The probation officer’s union recently said that they were so understaffed that each officer was in charge of up to two hundred offenders. They pointed out that it was impossible to provide an effective programme for released criminals at these ratios.

At the same time they pointed out that the Minister was ignoring all the reports that called for non-custodial means of dealing with young offenders.

Two major concepts have come to the fore over the past ten years that could perhaps allow us to see some light at the end of the tunnel: Restorative justice and zero tolerance.

Restorative justice is the buzz-word among penal reform groups. The idea is that an criminal, typically a young offender, is forced to confront his or her wrongdoing and to make amends to the victim.

It makes a lot of sense. A couple of years back the gardai arrested a man breaking into my garden shed. They led him away and that was the last thing I ever heard about it.

I don’t know if he was charged or convicted but whatever happened to him, he certainly didn’t make any amends to me or to the community.

Contrary to popular opinion many offenders are swayed by public opinion. The process of restorative justice in the community can be sufficiently humiliating to be a deterrent without abandoning the youth to the criminal underworld.

Secondly, Zero Tolerance is something John O’Donoghue has heard about.
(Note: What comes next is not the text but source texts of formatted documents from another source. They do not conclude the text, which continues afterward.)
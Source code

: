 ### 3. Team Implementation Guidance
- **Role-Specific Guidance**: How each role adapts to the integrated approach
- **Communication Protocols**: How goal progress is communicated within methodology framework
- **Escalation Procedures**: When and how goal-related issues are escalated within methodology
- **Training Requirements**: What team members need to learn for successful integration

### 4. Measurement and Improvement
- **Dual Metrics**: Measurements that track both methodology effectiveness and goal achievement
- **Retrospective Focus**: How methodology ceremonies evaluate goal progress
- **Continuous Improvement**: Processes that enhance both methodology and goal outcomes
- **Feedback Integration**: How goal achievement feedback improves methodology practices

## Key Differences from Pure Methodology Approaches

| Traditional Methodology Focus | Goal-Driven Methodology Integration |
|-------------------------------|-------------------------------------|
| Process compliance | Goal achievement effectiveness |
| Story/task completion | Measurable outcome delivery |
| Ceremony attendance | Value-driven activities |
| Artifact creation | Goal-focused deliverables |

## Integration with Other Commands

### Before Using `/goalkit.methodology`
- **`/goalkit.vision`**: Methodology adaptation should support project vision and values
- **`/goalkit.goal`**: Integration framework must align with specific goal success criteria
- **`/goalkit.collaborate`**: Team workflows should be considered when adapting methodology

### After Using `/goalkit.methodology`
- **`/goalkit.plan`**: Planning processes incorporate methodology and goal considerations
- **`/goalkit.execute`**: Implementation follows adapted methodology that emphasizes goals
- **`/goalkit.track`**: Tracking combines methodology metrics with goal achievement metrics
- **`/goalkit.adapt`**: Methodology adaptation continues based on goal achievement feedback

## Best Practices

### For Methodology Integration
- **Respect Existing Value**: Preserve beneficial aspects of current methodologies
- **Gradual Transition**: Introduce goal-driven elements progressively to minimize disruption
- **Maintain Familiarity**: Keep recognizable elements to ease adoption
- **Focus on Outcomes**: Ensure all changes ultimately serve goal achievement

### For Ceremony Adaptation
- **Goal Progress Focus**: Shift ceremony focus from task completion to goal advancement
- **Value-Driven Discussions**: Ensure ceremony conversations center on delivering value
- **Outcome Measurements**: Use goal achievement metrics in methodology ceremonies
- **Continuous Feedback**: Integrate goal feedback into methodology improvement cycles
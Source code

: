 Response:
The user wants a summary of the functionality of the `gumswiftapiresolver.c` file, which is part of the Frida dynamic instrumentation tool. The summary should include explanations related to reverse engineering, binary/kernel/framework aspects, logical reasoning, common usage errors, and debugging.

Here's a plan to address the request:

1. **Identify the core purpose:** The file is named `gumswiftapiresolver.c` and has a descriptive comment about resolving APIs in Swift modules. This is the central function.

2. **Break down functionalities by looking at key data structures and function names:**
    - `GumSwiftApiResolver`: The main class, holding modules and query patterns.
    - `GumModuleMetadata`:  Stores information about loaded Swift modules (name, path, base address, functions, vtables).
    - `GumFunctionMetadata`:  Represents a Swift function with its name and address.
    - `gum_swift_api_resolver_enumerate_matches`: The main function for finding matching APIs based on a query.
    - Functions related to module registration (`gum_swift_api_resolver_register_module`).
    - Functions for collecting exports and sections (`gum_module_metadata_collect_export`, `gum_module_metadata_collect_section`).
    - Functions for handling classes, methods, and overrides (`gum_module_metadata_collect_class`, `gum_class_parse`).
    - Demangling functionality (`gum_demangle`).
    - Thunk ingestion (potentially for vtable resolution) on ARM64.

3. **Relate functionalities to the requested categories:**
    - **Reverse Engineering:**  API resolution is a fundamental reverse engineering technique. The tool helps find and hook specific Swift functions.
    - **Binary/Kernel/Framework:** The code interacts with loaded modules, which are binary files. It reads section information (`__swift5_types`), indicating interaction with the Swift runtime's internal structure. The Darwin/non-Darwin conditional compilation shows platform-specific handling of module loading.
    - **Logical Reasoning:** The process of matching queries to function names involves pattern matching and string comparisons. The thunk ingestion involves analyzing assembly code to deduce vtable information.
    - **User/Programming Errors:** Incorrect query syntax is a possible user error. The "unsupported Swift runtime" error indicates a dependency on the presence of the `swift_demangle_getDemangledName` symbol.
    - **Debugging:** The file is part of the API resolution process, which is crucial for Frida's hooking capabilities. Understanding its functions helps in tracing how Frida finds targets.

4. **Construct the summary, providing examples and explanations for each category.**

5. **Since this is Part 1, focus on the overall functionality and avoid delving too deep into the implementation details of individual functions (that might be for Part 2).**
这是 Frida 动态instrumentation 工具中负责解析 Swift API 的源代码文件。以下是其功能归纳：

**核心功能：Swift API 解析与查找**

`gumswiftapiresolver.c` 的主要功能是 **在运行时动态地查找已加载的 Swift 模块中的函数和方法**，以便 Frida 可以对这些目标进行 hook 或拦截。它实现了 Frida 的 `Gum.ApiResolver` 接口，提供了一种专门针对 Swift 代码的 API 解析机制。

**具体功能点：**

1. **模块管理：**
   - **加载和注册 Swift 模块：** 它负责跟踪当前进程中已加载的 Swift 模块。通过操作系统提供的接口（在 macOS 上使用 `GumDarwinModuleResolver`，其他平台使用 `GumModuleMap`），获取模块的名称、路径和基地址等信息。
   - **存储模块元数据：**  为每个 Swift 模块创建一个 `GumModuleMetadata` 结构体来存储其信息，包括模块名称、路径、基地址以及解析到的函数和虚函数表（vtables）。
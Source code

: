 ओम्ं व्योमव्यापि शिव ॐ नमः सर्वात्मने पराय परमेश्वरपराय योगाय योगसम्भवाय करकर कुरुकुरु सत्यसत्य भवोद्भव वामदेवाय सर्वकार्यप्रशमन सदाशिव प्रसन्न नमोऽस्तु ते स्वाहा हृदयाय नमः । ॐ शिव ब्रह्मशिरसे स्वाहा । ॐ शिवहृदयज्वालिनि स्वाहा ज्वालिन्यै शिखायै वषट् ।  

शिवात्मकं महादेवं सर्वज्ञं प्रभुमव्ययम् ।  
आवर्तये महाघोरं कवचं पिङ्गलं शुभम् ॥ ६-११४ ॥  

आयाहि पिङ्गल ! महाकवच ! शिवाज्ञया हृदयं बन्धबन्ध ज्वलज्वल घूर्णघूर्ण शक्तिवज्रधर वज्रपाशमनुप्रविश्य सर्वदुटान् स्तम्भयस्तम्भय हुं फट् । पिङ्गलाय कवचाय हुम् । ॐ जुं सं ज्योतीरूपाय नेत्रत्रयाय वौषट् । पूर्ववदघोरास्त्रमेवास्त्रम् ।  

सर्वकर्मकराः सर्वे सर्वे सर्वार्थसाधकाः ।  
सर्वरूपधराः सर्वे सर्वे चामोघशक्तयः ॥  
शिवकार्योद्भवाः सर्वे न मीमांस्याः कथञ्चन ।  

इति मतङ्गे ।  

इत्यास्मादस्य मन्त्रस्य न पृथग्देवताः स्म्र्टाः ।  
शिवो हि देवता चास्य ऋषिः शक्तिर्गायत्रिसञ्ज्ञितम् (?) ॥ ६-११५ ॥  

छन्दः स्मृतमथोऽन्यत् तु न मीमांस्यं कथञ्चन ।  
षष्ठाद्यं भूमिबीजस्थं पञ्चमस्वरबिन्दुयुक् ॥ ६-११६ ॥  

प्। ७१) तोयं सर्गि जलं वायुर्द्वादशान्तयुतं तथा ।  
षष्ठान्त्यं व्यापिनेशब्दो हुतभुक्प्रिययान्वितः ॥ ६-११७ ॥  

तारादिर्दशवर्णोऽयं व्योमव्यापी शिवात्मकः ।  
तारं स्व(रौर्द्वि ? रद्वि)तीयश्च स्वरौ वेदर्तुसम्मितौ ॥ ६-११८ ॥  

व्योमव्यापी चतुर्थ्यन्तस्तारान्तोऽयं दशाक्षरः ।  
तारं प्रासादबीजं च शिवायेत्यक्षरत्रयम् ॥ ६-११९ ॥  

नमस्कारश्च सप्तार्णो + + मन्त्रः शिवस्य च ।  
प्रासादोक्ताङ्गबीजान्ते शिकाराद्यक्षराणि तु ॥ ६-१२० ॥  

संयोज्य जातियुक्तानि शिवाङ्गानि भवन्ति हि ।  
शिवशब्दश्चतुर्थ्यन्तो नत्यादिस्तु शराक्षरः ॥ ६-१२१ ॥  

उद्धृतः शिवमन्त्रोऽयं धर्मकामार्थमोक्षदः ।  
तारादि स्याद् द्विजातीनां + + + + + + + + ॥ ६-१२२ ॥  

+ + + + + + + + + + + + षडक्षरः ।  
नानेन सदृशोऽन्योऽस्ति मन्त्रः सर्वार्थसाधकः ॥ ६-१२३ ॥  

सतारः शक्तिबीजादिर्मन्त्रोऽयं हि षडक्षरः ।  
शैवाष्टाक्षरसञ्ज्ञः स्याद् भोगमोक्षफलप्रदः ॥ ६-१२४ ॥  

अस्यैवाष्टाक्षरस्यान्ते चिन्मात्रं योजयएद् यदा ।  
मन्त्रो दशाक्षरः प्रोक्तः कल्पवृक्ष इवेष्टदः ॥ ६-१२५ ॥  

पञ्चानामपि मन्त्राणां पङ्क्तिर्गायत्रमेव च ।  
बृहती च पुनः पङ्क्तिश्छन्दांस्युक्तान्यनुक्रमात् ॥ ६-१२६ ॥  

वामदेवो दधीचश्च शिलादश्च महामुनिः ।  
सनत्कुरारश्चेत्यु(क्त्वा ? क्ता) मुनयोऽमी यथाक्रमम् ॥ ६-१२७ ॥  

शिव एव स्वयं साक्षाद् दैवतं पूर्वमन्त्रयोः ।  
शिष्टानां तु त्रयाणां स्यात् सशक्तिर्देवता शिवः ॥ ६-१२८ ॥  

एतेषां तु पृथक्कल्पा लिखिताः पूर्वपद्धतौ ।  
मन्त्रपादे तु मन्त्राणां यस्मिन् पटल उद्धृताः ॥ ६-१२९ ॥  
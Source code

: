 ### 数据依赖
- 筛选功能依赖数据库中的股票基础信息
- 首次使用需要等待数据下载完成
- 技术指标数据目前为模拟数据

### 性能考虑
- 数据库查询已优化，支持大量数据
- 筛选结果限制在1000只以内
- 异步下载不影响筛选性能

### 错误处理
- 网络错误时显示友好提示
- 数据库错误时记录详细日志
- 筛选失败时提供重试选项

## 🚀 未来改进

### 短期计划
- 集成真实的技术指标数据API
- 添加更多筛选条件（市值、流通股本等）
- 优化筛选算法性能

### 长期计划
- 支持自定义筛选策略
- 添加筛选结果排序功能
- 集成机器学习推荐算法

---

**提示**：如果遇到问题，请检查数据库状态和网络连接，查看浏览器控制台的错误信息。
Heard about but doesn’t understand. Where zero tolerance is effective is where it concentrates on eliminating ‘quality of life’ crimes in order to change the social environment.

Thus, clamping down on litter and graffiti, increasing community policing, making sure that yobs don’t get away with ‘petty’ offences; all these change the context in which crime flourishes.

It also means supporting civic life in poor communities so that the hoods don’t get the upper hand.

Do any of these policies look like anything John O’Donoghue is doing? He would rather lock up a junkie and spend £100,000 a year to keep him locked up than spend a few grand on treatment and counselling.

His policies are politically cheap but financially and socially expensive; and we’ll be doing the paying.

 

As well as that…

Clamping Down

News this week of a restructuring of Garda traffic policing in the city that will allow them to clamp down on stuff like people getting out of their cars and leaving their hazards on for an hour, or stuff like double and triple parking.

Perhaps they might like to look at some of the more notorious blackspots for these types of traffic law violations – like Store Street, the top of Pearse Street and around Chancery Street.

Life’s not all tribunals

News also that our barristers are unwilling to move to the court built beside Cloverhill Prison in Palmerstown. Apparently they don’t want to travel between there and their usual haunts around the Four Courts.

Considering the prison and court have been under construction for the last four years or so, you might have expected the Department of Justice to sort this one out before now.

But imagine the cheek of the barristers to come up with this one. Would they prefer convoys of prison vans commuting to the Four Courts all day?

I hope the Government decides to decentralise the lot of them to Cork or Donegal, then they might change their tune on a six mile move to West Dublin.